Setting up SSL and forcing https

I’m setting up Bitbucket Server and having difficulty locating documentation on setting up my SSL certificate and forcing Bitbucket Server to use https for all requests.

I’ve installed it on a server running Windows Server 2012 R2.

Thanks.

The appropriate documentation can be found here: https://confluence.atlassian.com/bitbucketserver/securing-bitbucket-server-with-tomcat-using-ssl-776640127.html. Unfortunately, the site is currently down for maintenance :slight_smile:

I saw that, but isn’t tomcat an apache tool? I’m running Windows Server.

Tomcat is the application container (the actual Server part of BitBucket Server) running the BitBucket JAVA code. It is responsible for accepting the HTTP requests and forwarding it to the JVM for processing. Tomcat also runs on Windows Server. If you are running IIS, you can use it to proxy the requests to the built-in Tomcat server that comes with BitBucket Server. In that set-up, IIS can be configured to take care of the SSL offloading. See also https://www.google.com/#safe=off&q=iis+in+front+of+tomcat&* and https://www.google.com/#safe=off&q=iis+in+front+of+bitbucket&*

1 Like

I think i understand now. I do have a CA certificate that i’d like to use and i just need to get it installed and route all traffic to https.

Which ever method is secure and easy to install/configure is fine with me.

Using IIS as a proxy with SSL offloading is definitely a secure and easy option. I’ve never enjoyed configuring Tomcat, especially because you will potentially need to do stuff with every new BitBucket release as it is part of the installation. In terms of security, you should be fine granted that you have properly secured IIS, the server and your entire network :slight_smile:

Sounds like that’ll be the route I take. Will take a look at the documentation once the site is back up.

thanks!

Will using IIS as a proxy also allow me to use a url such as https://bitbucket.mycompany.com without the port at the end?

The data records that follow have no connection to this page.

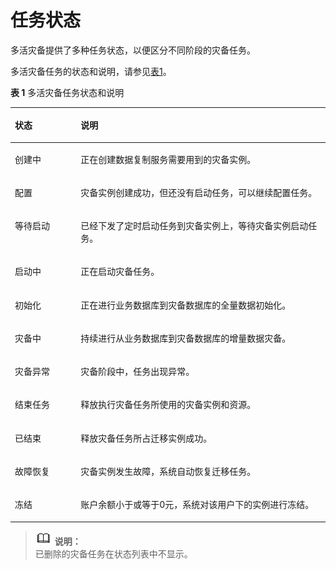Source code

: # 任务状态<a name="drs_02_0025"></a>

多活灾备提供了多种任务状态，以便区分不同阶段的灾备任务。

多活灾备任务的状态和说明，请参见[表1](#table27183454174548)。

**表 1**  多活灾备任务状态和说明

<a name="table27183454174548"></a>
<table><thead align="left"><tr id="row11208775174548"><th class="cellrowborder" valign="top" width="20.87%" id="mcps1.2.3.1.1"><p id="p51024637174548"><a name="p51024637174548"></a><a name="p51024637174548"></a><strong id="b4034103092221"><a name="b4034103092221"></a><a name="b4034103092221"></a>状态</strong></p>
</th>
<th class="cellrowborder" valign="top" width="79.13%" id="mcps1.2.3.1.2"><p id="p39354929174548"><a name="p39354929174548"></a><a name="p39354929174548"></a><strong id="b6373241492225"><a name="b6373241492225"></a><a name="b6373241492225"></a>说明</strong></p>
</th>
</tr>
</thead>
<tbody><tr id="row54990710163617"><td class="cellrowborder" valign="top" width="20.87%" headers="mcps1.2.3.1.1 "><p id="p25062549163617"><a name="p25062549163617"></a><a name="p25062549163617"></a>创建中</p>
</td>
<td class="cellrowborder" valign="top" width="79.13%" headers="mcps1.2.3.1.2 "><p id="p16800584163617"><a name="p16800584163617"></a><a name="p16800584163617"></a>正在创建数据复制服务需要用到的灾备实例。</p>
</td>
</tr>
<tr id="row18650048174548"><td class="cellrowborder" valign="top" width="20.87%" headers="mcps1.2.3.1.1 "><p id="p34258940174548"><a name="p34258940174548"></a><a name="p34258940174548"></a>配置</p>
</td>
<td class="cellrowborder" valign="top" width="79.13%" headers="mcps1.2.3.1.2 "><p id="p23510789174548"><a name="p23510789174548"></a><a name="p23510789174548"></a>灾备实例创建成功，但还没有启动任务，可以继续配置任务。</p>
</td>
</tr>
<tr id="row52991289401"><td class="cellrowborder" valign="top" width="20.87%" headers="mcps1.2.3.1.1 "><p id="p18299182884019"><a name="p18299182884019"></a><a name="p18299182884019"></a>等待启动</p>
</td>
<td class="cellrowborder" valign="top" width="79.13%" headers="mcps1.2.3.1.2 "><p id="p198711040194512"><a name="p198711040194512"></a><a name="p198711040194512"></a>已经下发了定时启动任务到灾备实例上，等待灾备实例启动任务。</p>
</td>
</tr>
<tr id="row1787210918277"><td class="cellrowborder" valign="top" width="20.87%" headers="mcps1.2.3.1.1 "><p id="p198731495279"><a name="p198731495279"></a><a name="p198731495279"></a>启动中</p>
</td>
<td class="cellrowborder" valign="top" width="79.13%" headers="mcps1.2.3.1.2 "><p id="p7873149202711"><a name="p7873149202711"></a><a name="p7873149202711"></a>正在启动灾备任务。</p>
</td>
</tr>
<tr id="row353912311311"><td class="cellrowborder" valign="top" width="20.87%" headers="mcps1.2.3.1.1 "><p id="p353973183119"><a name="p353973183119"></a><a name="p353973183119"></a>初始化</p>
</td>
<td class="cellrowborder" valign="top" width="79.13%" headers="mcps1.2.3.1.2 "><p id="p117331145317"><a name="p117331145317"></a><a name="p117331145317"></a>正在进行业务数据库到灾备数据库的全量数据初始化。</p>
</td>
</tr>
<tr id="row66011419175158"><td class="cellrowborder" valign="top" width="20.87%" headers="mcps1.2.3.1.1 "><p id="p45324729175158"><a name="p45324729175158"></a><a name="p45324729175158"></a>灾备中</p>
</td>
<td class="cellrowborder" valign="top" width="79.13%" headers="mcps1.2.3.1.2 "><p id="p47424472175158"><a name="p47424472175158"></a><a name="p47424472175158"></a>持续进行从业务数据库到灾备数据库的增量数据灾备。</p>
</td>
</tr>
<tr id="row1607160717521"><td class="cellrowborder" valign="top" width="20.87%" headers="mcps1.2.3.1.1 "><p id="p2673180517521"><a name="p2673180517521"></a><a name="p2673180517521"></a>灾备异常</p>
</td>
<td class="cellrowborder" valign="top" width="79.13%" headers="mcps1.2.3.1.2 "><p id="p143050614539"><a name="p143050614539"></a><a name="p143050614539"></a>灾备阶段中，任务出现异常。</p>
</td>
</tr>
<tr id="row1650618132415"><td class="cellrowborder" valign="top" width="20.87%" headers="mcps1.2.3.1.1 "><p id="p450671172417"><a name="p450671172417"></a><a name="p450671172417"></a>结束任务</p>
</td>
<td class="cellrowborder" valign="top" width="79.13%" headers="mcps1.2.3.1.2 "><p id="p94921118105014"><a name="p94921118105014"></a><a name="p94921118105014"></a>释放执行灾备任务所使用的灾备实例和资源。</p>
</td>
</tr>
<tr id="row1957044574411"><td class="cellrowborder" valign="top" width="20.87%" headers="mcps1.2.3.1.1 "><p id="p95711452441"><a name="p95711452441"></a><a name="p95711452441"></a>已结束</p>
</td>
<td class="cellrowborder" valign="top" width="79.13%" headers="mcps1.2.3.1.2 "><p id="p957194516441"><a name="p957194516441"></a><a name="p957194516441"></a>释放灾备任务所占迁移实例成功。</p>
</td>
</tr>
<tr id="row167903284519"><td class="cellrowborder" valign="top" width="20.87%" headers="mcps1.2.3.1.1 "><p id="p16790192134515"><a name="p16790192134515"></a><a name="p16790192134515"></a>故障恢复</p>
</td>
<td class="cellrowborder" valign="top" width="79.13%" headers="mcps1.2.3.1.2 "><p id="p1679032194514"><a name="p1679032194514"></a><a name="p1679032194514"></a>灾备实例发生故障，系统自动恢复迁移任务。</p>
</td>
</tr>
<tr id="row898411534516"><td class="cellrowborder" valign="top" width="20.87%" headers="mcps1.2.3.1.1 "><p id="p1598510510454"><a name="p1598510510454"></a><a name="p1598510510454"></a>冻结</p>
</td>
<td class="cellrowborder" valign="top" width="79.13%" headers="mcps1.2.3.1.2 "><p id="p142991928164013"><a name="p142991928164013"></a><a name="p142991928164013"></a>账户余额小于或等于0元，系统对该用户下的实例进行冻结。</p>
</td>
</tr>
</tbody>
</table>

>![](public_sys-resources/icon-note.gif) **说明：**   
>已删除的灾备任务在状态列表中不显示。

Yes, you can. This setup is called reverse proxy, in which the IIS server is the endpoint for the client. You can read more about the principle on Wikipedia. The BitBucket documentation also includes examples of configuring a reverse proxy with Tomcat, but there are also additional resources available (see https://www.google.com/#safe=off&q=reverse+proxy+iis+tomcat&*)

I went through all the steps of this article but when i load the url at http://bitbucket.mycompany.com i just got a 404 error.

Also, the step by step has me create a site in IIS but it doesn’t specify what i’m supposed to set as the home directory.

all the other steps I believe I was able to complete correctly.

Have you tried if you can access the Tomcat server directly? That would probably be accessible through http://localhost:7990. If that does work, the problem lies within IIS configuration. It is somewhat difficult to debug remotely. It usually will take some tinkering the first time you are setting up a proxy because, as you may have noticed in the documentation, there are a lot of steps involved.